--- Entries provided Enclosed Below ---

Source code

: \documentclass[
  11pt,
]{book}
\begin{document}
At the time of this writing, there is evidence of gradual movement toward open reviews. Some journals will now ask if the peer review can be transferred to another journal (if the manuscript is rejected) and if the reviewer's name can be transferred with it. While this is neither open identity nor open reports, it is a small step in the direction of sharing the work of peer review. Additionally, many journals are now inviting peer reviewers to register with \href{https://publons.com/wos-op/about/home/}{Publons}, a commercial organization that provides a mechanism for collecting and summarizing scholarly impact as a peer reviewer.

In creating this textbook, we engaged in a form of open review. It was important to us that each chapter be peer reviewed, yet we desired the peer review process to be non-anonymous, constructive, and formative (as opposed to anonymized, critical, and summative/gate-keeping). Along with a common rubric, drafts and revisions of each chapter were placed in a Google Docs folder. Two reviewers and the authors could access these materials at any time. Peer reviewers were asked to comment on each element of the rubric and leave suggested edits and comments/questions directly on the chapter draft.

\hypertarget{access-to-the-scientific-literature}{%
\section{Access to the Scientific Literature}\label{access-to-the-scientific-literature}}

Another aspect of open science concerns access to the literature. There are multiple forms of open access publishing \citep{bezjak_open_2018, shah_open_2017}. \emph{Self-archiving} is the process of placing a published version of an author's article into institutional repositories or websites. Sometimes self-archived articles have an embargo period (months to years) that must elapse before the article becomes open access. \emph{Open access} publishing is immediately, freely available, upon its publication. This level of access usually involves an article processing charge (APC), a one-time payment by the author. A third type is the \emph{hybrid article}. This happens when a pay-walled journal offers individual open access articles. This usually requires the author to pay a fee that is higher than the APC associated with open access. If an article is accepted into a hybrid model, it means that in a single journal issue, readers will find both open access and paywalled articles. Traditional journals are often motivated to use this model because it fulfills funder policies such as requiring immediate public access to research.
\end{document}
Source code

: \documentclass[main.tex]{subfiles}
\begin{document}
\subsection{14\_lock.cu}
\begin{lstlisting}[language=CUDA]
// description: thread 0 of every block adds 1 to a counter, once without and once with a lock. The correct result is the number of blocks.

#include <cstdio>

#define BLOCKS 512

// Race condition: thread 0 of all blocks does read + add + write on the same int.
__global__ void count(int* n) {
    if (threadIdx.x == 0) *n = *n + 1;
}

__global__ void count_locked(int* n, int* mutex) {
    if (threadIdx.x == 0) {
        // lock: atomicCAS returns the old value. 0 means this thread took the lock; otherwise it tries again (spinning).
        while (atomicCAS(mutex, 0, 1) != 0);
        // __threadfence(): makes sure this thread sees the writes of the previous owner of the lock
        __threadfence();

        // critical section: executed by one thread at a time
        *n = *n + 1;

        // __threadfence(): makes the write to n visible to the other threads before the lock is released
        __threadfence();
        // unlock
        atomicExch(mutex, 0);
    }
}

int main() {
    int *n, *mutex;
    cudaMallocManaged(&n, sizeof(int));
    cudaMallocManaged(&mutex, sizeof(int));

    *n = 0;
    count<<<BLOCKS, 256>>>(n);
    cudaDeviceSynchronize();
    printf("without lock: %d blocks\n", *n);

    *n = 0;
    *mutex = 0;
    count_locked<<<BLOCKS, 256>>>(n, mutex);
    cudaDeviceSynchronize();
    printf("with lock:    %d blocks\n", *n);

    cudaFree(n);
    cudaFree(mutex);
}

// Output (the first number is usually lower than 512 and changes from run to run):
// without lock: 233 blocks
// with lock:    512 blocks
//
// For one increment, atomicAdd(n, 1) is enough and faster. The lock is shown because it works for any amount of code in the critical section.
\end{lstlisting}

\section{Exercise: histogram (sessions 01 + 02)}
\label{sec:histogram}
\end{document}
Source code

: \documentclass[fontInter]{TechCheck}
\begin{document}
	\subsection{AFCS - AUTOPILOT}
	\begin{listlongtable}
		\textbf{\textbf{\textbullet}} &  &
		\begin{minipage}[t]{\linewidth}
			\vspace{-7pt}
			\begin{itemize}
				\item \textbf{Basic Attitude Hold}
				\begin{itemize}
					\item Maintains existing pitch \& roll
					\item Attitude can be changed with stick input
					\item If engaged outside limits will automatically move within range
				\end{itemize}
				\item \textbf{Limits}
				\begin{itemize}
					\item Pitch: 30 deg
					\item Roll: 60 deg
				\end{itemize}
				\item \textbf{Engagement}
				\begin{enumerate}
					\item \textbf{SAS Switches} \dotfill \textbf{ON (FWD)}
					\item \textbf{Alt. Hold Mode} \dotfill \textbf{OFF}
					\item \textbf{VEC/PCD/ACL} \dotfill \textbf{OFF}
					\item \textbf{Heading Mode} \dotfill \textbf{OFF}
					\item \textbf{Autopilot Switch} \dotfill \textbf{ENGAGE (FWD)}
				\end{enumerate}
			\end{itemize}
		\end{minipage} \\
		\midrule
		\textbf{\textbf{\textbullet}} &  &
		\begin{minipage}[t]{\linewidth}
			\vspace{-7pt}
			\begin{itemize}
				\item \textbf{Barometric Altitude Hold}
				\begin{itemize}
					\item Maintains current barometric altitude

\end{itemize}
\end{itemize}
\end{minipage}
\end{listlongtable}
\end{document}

--- End of Enclosed Entries provided ---
--- Entries provided Enclosed Below ---

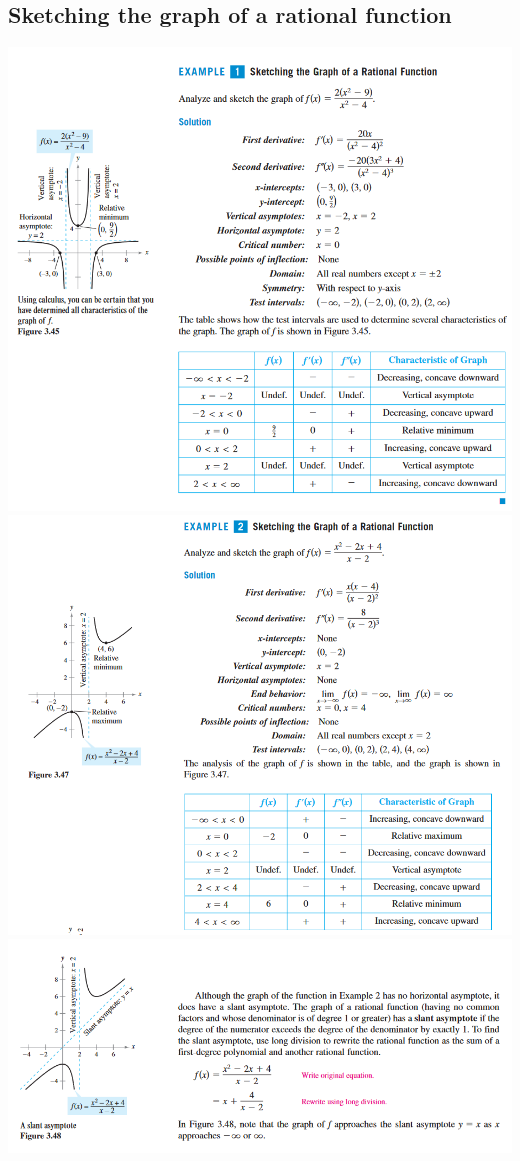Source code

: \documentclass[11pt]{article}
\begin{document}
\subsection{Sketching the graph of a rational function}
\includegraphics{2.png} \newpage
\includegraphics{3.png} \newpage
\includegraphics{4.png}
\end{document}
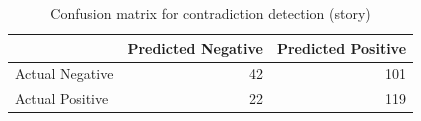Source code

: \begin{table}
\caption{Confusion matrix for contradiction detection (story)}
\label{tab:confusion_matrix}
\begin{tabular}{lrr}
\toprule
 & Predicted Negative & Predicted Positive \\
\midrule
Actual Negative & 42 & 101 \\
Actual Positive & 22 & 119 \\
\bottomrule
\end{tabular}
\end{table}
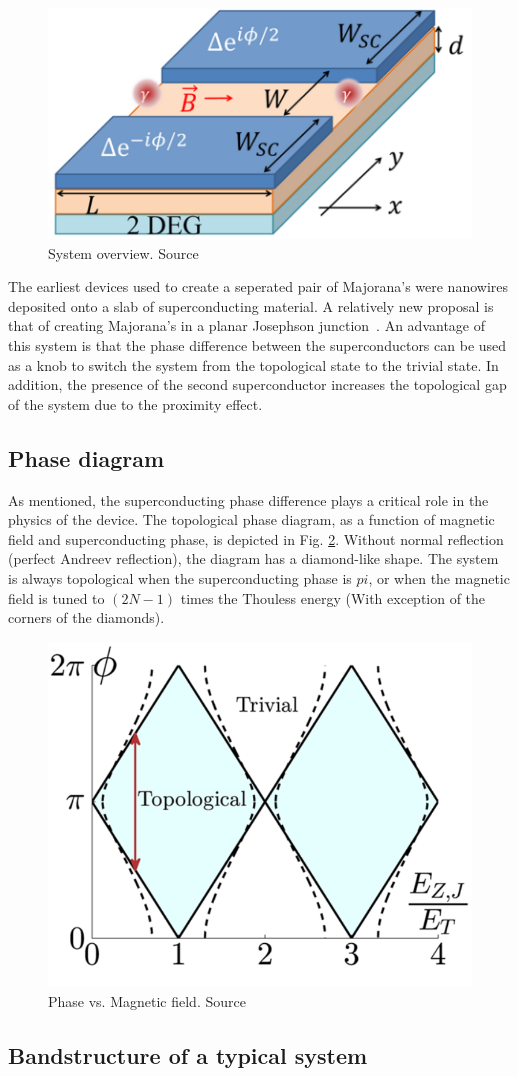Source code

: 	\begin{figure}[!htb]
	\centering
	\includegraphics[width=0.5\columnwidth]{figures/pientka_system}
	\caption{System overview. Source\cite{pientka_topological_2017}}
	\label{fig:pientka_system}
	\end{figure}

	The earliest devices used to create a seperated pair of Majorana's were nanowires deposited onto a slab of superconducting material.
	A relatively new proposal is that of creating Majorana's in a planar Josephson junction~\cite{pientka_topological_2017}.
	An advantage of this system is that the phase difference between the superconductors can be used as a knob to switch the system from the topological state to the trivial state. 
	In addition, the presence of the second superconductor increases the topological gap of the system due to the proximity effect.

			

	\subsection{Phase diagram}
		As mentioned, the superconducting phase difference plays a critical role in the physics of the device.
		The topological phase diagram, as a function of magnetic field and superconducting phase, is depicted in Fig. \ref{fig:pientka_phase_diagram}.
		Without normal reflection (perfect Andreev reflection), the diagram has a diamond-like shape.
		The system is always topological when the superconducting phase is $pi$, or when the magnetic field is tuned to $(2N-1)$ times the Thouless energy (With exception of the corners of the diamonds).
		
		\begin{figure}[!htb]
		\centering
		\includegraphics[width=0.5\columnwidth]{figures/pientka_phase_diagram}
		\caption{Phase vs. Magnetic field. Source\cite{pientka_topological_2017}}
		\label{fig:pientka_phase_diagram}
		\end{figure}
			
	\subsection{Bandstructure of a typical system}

--- End of Enclosed Entries provided ---

# [Try it]
Wherever a line holds the word "void", copy that line out of the entries above.

# [Completed task]
__global__ void count(int* n) {
__global__ void count_locked(int* n, int* mutex) {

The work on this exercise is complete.